The interior was not much better. The artificial light supplementing what little filtered in on this dull April afternoon came not from lumoglobes but from antiquated fluorescent tubes. They flickered and hummed; one was dead and another spasmodically blanked and brightened. The librarian, sitting behind his desk, showed no sign of being aware of this. He was a tall, stooping man with a high, domed forehead and a limp white moustache which he continually fingered.
He was a taciturn man, not talking to borrowers except insofar as was absolutely necessary. Once, a couple of years ago, he had engaged Rob in conversation—that was some months after Rob’s mother died. Rob had gone to the library in the first place along with her and then had continued on his own. The librarian had said how he had worked here since leaving school, nearly fifty years earlier, and had told him that in those days he had been one of six assistants. There had even been a project for moving to a new, larger building and taking on more staff. It was four decades since that had been abandoned and now he did everything himself. He was past retiring age but stayed because he wanted to. The council talked of closing the library and pulling the building down; meanwhile, they let things run on.

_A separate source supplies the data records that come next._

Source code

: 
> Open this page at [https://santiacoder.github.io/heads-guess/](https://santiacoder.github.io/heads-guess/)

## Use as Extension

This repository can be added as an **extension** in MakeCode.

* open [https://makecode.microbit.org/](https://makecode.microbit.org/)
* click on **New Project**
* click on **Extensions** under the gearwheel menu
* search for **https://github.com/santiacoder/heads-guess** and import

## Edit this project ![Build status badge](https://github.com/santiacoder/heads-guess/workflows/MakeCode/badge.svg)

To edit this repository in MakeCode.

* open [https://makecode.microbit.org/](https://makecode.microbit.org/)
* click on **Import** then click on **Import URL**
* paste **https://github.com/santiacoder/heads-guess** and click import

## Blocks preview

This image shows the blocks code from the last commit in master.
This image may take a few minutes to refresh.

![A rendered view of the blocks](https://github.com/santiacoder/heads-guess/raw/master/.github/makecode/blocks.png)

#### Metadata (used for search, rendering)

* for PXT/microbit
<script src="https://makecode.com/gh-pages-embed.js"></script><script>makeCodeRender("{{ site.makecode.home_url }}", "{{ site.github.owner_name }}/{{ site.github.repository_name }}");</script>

He talked in a half melancholy, half angry way of the virtual disappearance of reading. In his young days there had been no holovision, it was true, but there had been television. People had still read books. People had been different then; more individual, more inquiring. Rob was the only person under fifty who came to the library.
The librarian had looked at Rob with a hopefulness, a hunger almost, that Rob found alarming and embarrassing. To him the library was associated with memories of his mother. He read books because she had, though not the same sort. Both kinds were about the past, but she had liked love stories with country settings. Rob preferred adventures: excitement and the clash of swords. He had read The Three Musketeers and its sequels, Twenty Years After and The Vicomte de Bragelonne, half a dozen times.
He had responded awkwardly and unwillingly to the librarian’s remarks and the old man, discouraged, had returned to his customary silence. On this afternoon he stamped his books and dismissed him with a nod. Rob stayed for a moment in the lobby, looking out. The sky was darker than when he had arrived, threatening heavy rain. It was a short walk to the bus stop but a much longer one at the other end; their home was some distance from the nearest route. The stadium, on the other hand, was as near, and his father’s duty shift ended within an hour. He could wait and go home with him in the car.
So instead of going away from the park, he crossed it. It was a poor place. There were unkempt flower beds and battered, sickly looking trees around the edges, budding with unpromising leaves. The rest, apart from the children’s playground in one corner and a number of football goal posts, was twenty-five acres of scuffed grass and mud, crossed by half a dozen pitted tarmac paths. It did provide, though, a sense of being free of buildings. From the center one could see, above the lower near skyline, the high-rise blocks that stretched out across the sprawl of Greater London to the distant Green Belt dividing this Conurb from the next.
Half a dozen young children were playing and shouting on the swings and roundabouts. A few people were also walking dogs in the park. There were more in the short road leading to the High Street, and the High Street itself was fairly full. Not just with shoppers, he realized, but with the crowd beginning to come away from the afternoon session of the Games. They seemed reasonably orderly, and there had been no real trouble for several weeks—not since the big riot in February.
Rob turned into Fellowes Road, against the stream. It was not long after that he heard a shout from in front, followed by ragged chanting.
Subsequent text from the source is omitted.